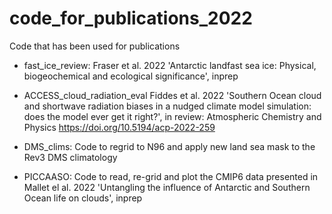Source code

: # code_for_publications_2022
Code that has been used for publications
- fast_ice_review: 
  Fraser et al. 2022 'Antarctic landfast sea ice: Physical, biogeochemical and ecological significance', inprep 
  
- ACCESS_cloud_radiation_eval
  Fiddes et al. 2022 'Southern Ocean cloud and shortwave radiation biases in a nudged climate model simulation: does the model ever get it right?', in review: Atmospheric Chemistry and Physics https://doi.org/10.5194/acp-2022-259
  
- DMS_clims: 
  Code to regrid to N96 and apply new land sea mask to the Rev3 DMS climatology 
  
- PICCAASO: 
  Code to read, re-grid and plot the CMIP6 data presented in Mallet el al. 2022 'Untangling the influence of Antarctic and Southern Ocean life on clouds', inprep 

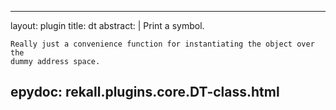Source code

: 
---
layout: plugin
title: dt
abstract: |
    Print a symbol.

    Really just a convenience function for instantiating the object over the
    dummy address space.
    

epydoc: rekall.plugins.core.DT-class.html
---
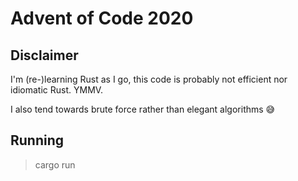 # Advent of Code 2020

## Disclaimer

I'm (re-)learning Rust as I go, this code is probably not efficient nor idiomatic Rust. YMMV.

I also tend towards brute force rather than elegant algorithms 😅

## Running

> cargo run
...
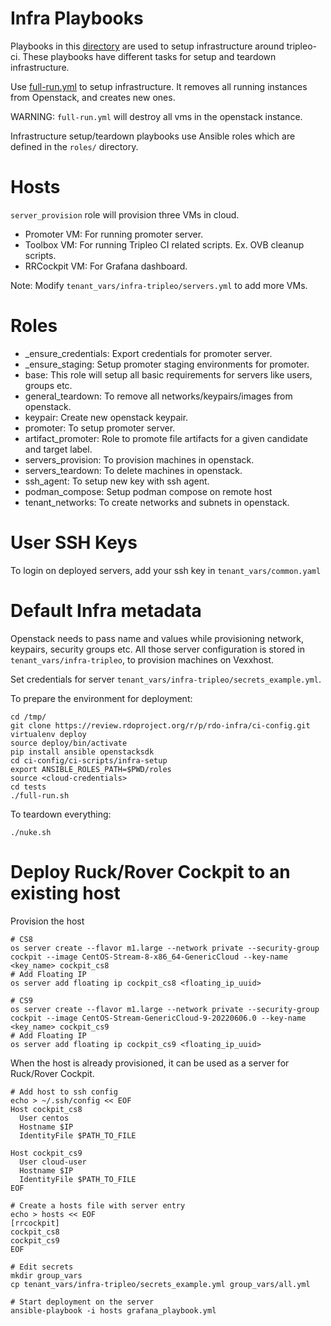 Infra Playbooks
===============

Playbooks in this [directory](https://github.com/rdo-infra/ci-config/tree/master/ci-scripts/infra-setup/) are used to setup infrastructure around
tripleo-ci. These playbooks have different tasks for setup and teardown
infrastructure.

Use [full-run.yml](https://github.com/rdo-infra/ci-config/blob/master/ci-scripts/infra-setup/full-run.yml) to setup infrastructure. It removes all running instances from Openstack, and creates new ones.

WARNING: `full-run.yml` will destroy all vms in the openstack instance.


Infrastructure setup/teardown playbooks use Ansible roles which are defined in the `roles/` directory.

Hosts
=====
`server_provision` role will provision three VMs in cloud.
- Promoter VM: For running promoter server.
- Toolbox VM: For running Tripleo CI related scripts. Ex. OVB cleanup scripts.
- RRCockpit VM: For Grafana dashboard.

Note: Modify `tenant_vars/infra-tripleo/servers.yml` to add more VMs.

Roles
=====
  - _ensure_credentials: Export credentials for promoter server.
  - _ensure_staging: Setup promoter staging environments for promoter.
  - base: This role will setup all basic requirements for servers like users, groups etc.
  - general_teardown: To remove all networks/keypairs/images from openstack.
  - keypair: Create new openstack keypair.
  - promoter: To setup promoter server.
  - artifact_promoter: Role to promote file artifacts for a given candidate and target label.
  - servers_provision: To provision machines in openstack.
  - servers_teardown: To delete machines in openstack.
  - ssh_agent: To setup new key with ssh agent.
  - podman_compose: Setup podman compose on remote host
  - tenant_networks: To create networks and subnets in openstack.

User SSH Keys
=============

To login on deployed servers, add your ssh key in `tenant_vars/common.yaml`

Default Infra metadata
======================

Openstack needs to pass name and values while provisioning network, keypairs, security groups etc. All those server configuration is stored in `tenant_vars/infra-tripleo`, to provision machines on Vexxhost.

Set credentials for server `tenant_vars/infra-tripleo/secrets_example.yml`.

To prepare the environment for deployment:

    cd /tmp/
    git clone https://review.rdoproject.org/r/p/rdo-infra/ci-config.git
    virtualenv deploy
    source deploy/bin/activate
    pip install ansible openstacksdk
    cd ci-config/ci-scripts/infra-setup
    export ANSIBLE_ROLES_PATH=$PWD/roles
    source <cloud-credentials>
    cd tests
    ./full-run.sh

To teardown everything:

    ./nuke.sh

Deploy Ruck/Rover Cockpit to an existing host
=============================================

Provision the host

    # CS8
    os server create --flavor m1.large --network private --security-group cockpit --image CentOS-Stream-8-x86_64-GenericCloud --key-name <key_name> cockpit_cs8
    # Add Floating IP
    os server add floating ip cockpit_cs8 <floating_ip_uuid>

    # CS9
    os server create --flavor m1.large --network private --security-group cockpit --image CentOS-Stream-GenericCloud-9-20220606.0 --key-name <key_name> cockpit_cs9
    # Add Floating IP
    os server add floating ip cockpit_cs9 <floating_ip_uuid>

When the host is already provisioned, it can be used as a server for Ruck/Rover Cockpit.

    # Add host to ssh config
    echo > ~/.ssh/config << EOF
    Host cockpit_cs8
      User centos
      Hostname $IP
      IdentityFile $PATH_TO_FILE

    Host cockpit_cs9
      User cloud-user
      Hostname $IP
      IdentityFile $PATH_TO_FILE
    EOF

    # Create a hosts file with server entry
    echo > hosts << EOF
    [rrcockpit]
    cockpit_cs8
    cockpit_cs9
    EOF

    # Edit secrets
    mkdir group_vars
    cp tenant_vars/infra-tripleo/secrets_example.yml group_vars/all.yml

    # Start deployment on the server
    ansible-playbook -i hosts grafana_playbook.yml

• [What is required] Scan the lines above for the word "full" and copy every one where it occurs.

• [Output for this task]
Use [full-run.yml](https://github.com/rdo-infra/ci-config/blob/master/ci-scripts/infra-setup/full-run.yml) to setup infrastructure. It removes all running instances from Openstack, and creates new ones.
WARNING: `full-run.yml` will destroy all vms in the openstack instance.
    ./full-run.sh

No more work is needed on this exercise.